TASK DETAILS:
Your answer should hold all lines of the entries that include the word "kompleks".
-- DATA FOR THE TASK follows --
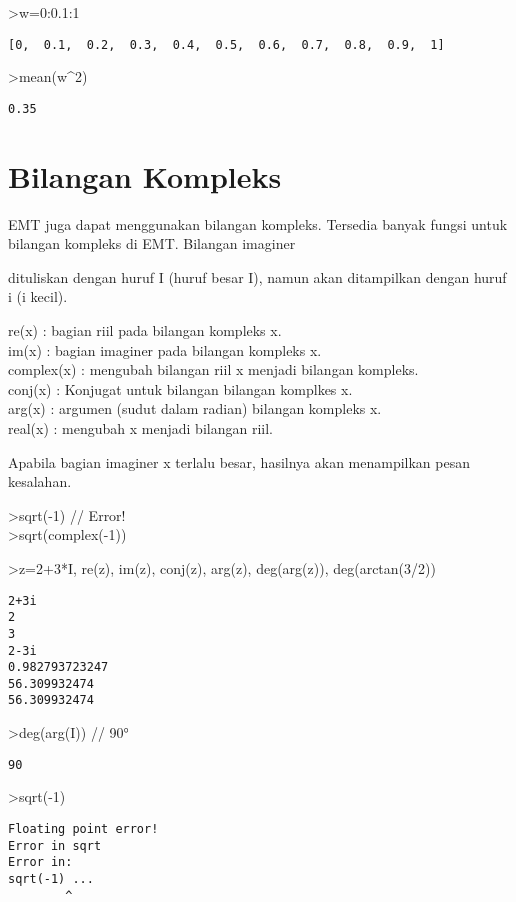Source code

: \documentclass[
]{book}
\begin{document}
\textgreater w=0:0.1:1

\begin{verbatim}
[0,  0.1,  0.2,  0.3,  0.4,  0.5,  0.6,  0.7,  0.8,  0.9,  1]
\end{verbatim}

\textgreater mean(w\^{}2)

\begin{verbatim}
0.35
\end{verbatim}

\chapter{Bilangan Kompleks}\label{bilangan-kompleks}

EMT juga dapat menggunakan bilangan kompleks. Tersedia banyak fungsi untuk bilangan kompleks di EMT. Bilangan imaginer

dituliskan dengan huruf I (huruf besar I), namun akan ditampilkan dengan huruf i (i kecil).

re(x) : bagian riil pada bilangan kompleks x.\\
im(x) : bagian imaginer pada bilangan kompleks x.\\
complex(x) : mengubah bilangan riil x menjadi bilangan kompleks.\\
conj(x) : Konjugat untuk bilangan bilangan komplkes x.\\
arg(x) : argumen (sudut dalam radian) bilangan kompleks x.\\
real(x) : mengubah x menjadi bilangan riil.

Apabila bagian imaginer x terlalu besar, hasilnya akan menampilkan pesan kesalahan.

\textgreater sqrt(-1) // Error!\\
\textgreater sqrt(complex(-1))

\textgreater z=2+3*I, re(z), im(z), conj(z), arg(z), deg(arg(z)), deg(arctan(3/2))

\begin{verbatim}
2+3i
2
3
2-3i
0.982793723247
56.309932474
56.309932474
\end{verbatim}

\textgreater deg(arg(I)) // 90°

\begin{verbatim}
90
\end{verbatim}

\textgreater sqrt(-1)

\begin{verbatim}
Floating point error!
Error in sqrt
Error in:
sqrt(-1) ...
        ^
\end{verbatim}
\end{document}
-- DATA FOR THE TASK concluded --
-- DATA FOR THE TASK follows --
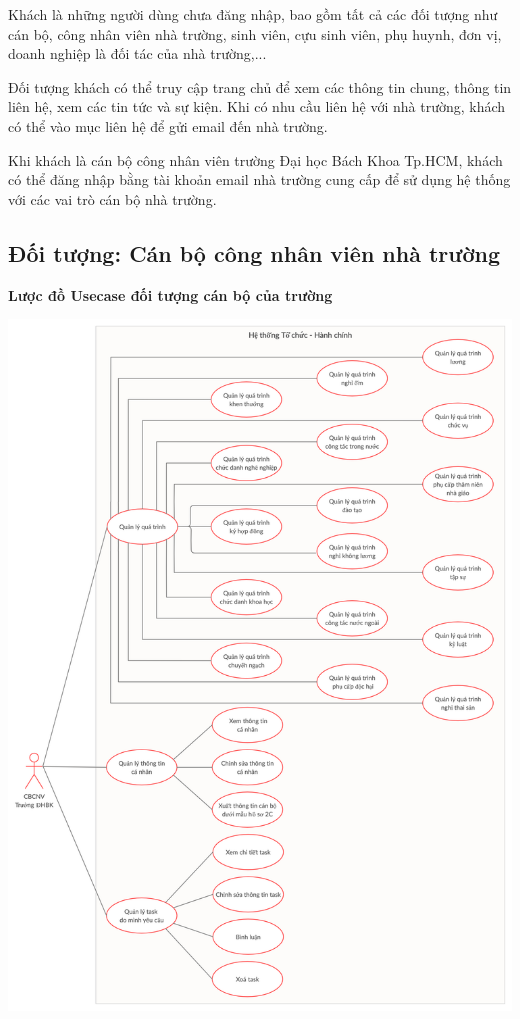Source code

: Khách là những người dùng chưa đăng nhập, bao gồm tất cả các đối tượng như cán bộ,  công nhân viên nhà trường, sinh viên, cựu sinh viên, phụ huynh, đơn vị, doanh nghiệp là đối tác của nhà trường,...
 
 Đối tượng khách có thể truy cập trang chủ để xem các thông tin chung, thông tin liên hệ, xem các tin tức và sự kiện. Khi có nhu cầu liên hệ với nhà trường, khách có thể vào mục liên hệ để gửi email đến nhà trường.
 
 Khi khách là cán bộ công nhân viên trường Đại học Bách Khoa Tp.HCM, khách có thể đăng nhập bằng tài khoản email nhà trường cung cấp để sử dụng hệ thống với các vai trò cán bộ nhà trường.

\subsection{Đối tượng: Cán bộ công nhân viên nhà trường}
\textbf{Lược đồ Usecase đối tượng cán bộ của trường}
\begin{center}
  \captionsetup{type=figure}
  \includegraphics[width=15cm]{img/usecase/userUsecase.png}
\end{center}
-- DATA FOR THE TASK concluded --
-- DATA FOR THE TASK follows --
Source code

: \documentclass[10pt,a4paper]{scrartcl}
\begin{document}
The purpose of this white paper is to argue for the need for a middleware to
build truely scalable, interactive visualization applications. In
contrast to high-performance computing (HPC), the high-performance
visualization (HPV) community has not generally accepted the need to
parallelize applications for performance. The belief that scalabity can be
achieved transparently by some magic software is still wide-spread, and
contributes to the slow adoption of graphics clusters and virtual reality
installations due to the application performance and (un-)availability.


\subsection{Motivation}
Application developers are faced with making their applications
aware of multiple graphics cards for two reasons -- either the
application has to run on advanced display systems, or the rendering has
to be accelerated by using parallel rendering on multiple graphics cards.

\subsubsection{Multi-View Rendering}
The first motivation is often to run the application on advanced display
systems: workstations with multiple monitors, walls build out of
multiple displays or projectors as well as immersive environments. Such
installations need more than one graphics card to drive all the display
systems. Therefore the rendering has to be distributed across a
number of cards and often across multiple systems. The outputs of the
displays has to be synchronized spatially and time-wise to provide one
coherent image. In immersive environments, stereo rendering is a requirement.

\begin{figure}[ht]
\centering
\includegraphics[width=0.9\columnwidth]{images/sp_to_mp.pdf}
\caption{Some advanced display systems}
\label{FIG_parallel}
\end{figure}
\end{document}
-- DATA FOR THE TASK concluded --
RESULT OF THE TASK:
\chapter{Bilangan Kompleks}\label{bilangan-kompleks}
EMT juga dapat menggunakan bilangan kompleks. Tersedia banyak fungsi untuk bilangan kompleks di EMT. Bilangan imaginer
re(x) : bagian riil pada bilangan kompleks x.\\
im(x) : bagian imaginer pada bilangan kompleks x.\\
complex(x) : mengubah bilangan riil x menjadi bilangan kompleks.\\
arg(x) : argumen (sudut dalam radian) bilangan kompleks x.\\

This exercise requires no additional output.